What Are the Essentials for Visiting Japan? Convenient Tickets and Things You Should Get Before Your Trip

What Are the Essentials for Visiting Japan? Convenient Tickets and Things You Should Get Before Your Trip

16 Oct 2020

The KANSAI Guide

Pre-departure preparation is an important step to ensure a comfortable stay in Japan. Here, we'll share a few items that you will want to bring on your trip. This list is prepared with the Kansai area in mind, including Osaka and Kyoto.
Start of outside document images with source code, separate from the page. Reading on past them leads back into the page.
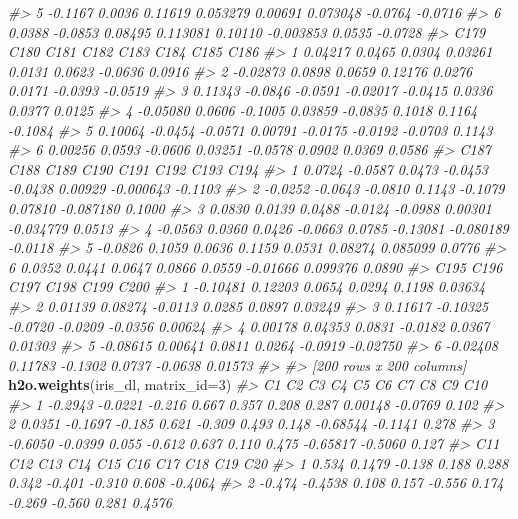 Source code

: \documentclass[]{book}
\newenvironment{Shaded}{\begin{snugshade}}{\end{snugshade}}
\newcommand{\CommentTok}[1]{\textcolor[rgb]{0.56,0.35,0.01}{\textit{#1}}}
\newcommand{\DataTypeTok}[1]{\textcolor[rgb]{0.13,0.29,0.53}{#1}}
\newcommand{\DecValTok}[1]{\textcolor[rgb]{0.00,0.00,0.81}{#1}}
\newcommand{\KeywordTok}[1]{\textcolor[rgb]{0.13,0.29,0.53}{\textbf{#1}}}
\newcommand{\NormalTok}[1]{#1}
\begin{document}
\begin{Shaded}
\begin{Highlighting}[]
{{{{{\CommentTok{#> 5 -0.1167  0.0036  0.11619  0.053279  0.00691  0.073048 -0.0764 -0.0716}
\CommentTok{#> 6  0.0388 -0.0853  0.08495  0.113081  0.10110 -0.003853  0.0535 -0.0728}
\CommentTok{#>       C179    C180    C181     C182    C183    C184    C185    C186}
\CommentTok{#> 1  0.04217  0.0465  0.0304  0.03261  0.0131  0.0623 -0.0636  0.0916}
\CommentTok{#> 2 -0.02873  0.0898  0.0659  0.12176  0.0276  0.0171 -0.0393 -0.0519}
\CommentTok{#> 3  0.11343 -0.0846 -0.0591 -0.02017 -0.0415  0.0336  0.0377  0.0125}
\CommentTok{#> 4 -0.05080  0.0606 -0.1005  0.03859 -0.0835  0.1018  0.1164 -0.1084}
\CommentTok{#> 5  0.10064 -0.0454 -0.0571  0.00791 -0.0175 -0.0192 -0.0703  0.1143}
\CommentTok{#> 6  0.00256  0.0593 -0.0606  0.03251 -0.0578  0.0902  0.0369  0.0586}
\CommentTok{#>      C187    C188    C189    C190    C191     C192      C193    C194}
\CommentTok{#> 1  0.0724 -0.0587  0.0473 -0.0453 -0.0438  0.00929 -0.000643 -0.1103}
\CommentTok{#> 2 -0.0252 -0.0643 -0.0810  0.1143 -0.1079  0.07810 -0.087180  0.1000}
\CommentTok{#> 3  0.0830  0.0139  0.0488 -0.0124 -0.0988  0.00301 -0.034779  0.0513}
\CommentTok{#> 4 -0.0563  0.0360  0.0426 -0.0663  0.0785 -0.13081 -0.080189 -0.0118}
\CommentTok{#> 5 -0.0826  0.1059  0.0636  0.1159  0.0531  0.08274  0.085099  0.0776}
\CommentTok{#> 6  0.0352  0.0441  0.0647  0.0866  0.0559 -0.01666  0.099376  0.0890}
\CommentTok{#>       C195     C196    C197    C198    C199     C200}
\CommentTok{#> 1 -0.10481  0.12203  0.0654  0.0294  0.1198  0.03634}
\CommentTok{#> 2  0.01139  0.08274 -0.0113  0.0285  0.0897  0.03249}
\CommentTok{#> 3  0.11617 -0.10325 -0.0720 -0.0209 -0.0356  0.00624}
\CommentTok{#> 4  0.00178  0.04353  0.0831 -0.0182  0.0367  0.01303}
\CommentTok{#> 5 -0.08615  0.00641  0.0811  0.0264 -0.0919 -0.02750}
\CommentTok{#> 6 -0.02408  0.11783 -0.1302  0.0737 -0.0638  0.01573}
\CommentTok{#> }
\CommentTok{#> [200 rows x 200 columns]}
\KeywordTok{h2o.weights}\NormalTok{(iris_dl, }\DataTypeTok{matrix_id=}\DecValTok{3}\NormalTok{)}
\CommentTok{#>        C1      C2     C3     C4     C5    C6    C7       C8      C9   C10}
\CommentTok{#> 1 -0.2943 -0.0221 -0.216  0.667  0.357 0.208 0.287  0.00148 -0.0769 0.102}
\CommentTok{#> 2  0.0351 -0.1697 -0.185  0.621 -0.309 0.493 0.148 -0.68544 -0.1141 0.278}
\CommentTok{#> 3 -0.6050 -0.0399  0.055 -0.612  0.637 0.110 0.475 -0.65817 -0.5060 0.127}
\CommentTok{#>      C11     C12    C13   C14    C15    C16    C17    C18   C19     C20}
\CommentTok{#> 1  0.534  0.1479 -0.138 0.188  0.288  0.342 -0.401 -0.310 0.608 -0.4064}
\CommentTok{#> 2 -0.474 -0.4538  0.108 0.157 -0.556  0.174 -0.269 -0.560 0.281  0.4576}
}}}}}
\end{Highlighting}
\end{Shaded}
\end{document}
1. Wi-Fi Router or SIM Card

A smartphone or tablet are must-haves on a trip for checking maps or tourism information. While availability is gradually improving, the reality is that most places in Japan still don't offer Wi-Fi. We recommend renting a portable Wi-Fi router or SIM card. Within Kansai International Airport, there are rental counters for portal Wi-Fi routers and a SIM card vending machine.

2. Japan Rail Pass

Photo Credit: Karl Baron/flickr

This rail pass is good for the JR Group, which operates rail and bus services nationwide. This is a must-have item if you will be visiting multiple cities, since one ticket allows you to take unlimited rides on bullet trains that connect major cities throughout the country. It can also be used on most of the buses and local rail lines by the JR Group. In the Kansai area, major cities such as Osaka, Kyoto, and Kobe each have their own bullet train station. In addition, there are multiple local rail lines within the area, making this ticket a valuable item on your trip. There are two ways to purchase the rail pass. You can either buy a voucher in your home country prior to your departure and exchange it for the pass after arriving in Japan, or purchase the pass directly from a station service window. Starting spring 2020, the rail pass will also be available for purchase online.

【URL】 Official Homepage


Photo Credit:Electroburper/Wikimedia Commons

This is another transit item you should consider. ICOCA is a rechargeable prepaid IC card sold by JR West Japan, which can be used to pay transit fares not only for JR lines but other rail lines and buses with the IC mark. The same card can also be used for payment at convenience stores and some ticket machines. The card enables easy, smooth, cashless transactions. ICOCA can be purchased at the Green Window in stations (some stations excluded) and automated vending machines with the ICOCA mark. The price of one card is 2,000 JPY (initial balance of 1,500 JPY plus deposit of 500 JPY). A number of ticket machines also sell the card starting at 1,000 JPY.

【URL】 Official Homepage

4. Cash

While Japan is starting to become a more cashless society, there are still many places such as ramen shops and small retailers that do not accept credit cards. For this reason, you should always have some cash available. There are many opportunities to visit temples and shrines in the Kansai area, particularly Kyoto and the Kumano Kodo. Be sure to have small change handy to make small offerings when visiting and praying at a shrine or drawing an omikuji (fortune).

5. Rain Gear

The months of June and July are the rainy season in Japan. You will need a rain coat or rain boots. As travelers, you will be entering and exiting buildings a lot, so we recommend a compact folding umbrella. Simple umbrellas are readily available for sale at convenience stores or dollar stores in Japan.

6. Outerwear

Be sure to bring along outerwear suitable for the season when you are visiting. For spring and fall, you should be comfortable with only a long-sleeve shirt, but sometimes it can get a lot colder in the morning and evening. You may want to bring an extra shirt if planning to stay out at night to sightsee cherry blossoms or fall foliage illuminations. In summertime, short sleeves are great, but it can get chilly in air-conditioned rooms. A shawl or something to drape over your shoulders works fine.

7. Sneakers

You will be walking a lot when traveling, whether it be tourist attractions or shopping in the city. Be sure to bring your most comfortable walking shoes. If you plan to visit the Kumano Kodo, you should pack the pair of shoes that you find most comfortable. Dress accordingly to ensure you are comfortable walking the mountain paths and unpaved roads.

8. Handkerchief

A handkerchief is also a handy item. Not only is it great as a face wipe when you feel sweaty, it is also customary to clean your hands and mouth with water upon entering a shrine, so you can use this to dry off. Note that most public restrooms are not equipped with paper towels; instead, you will likely find hand dryers that don't work as efficiently as paper towels, or nothing provided at all. For this reason as well, you should have a handkerchief just in case.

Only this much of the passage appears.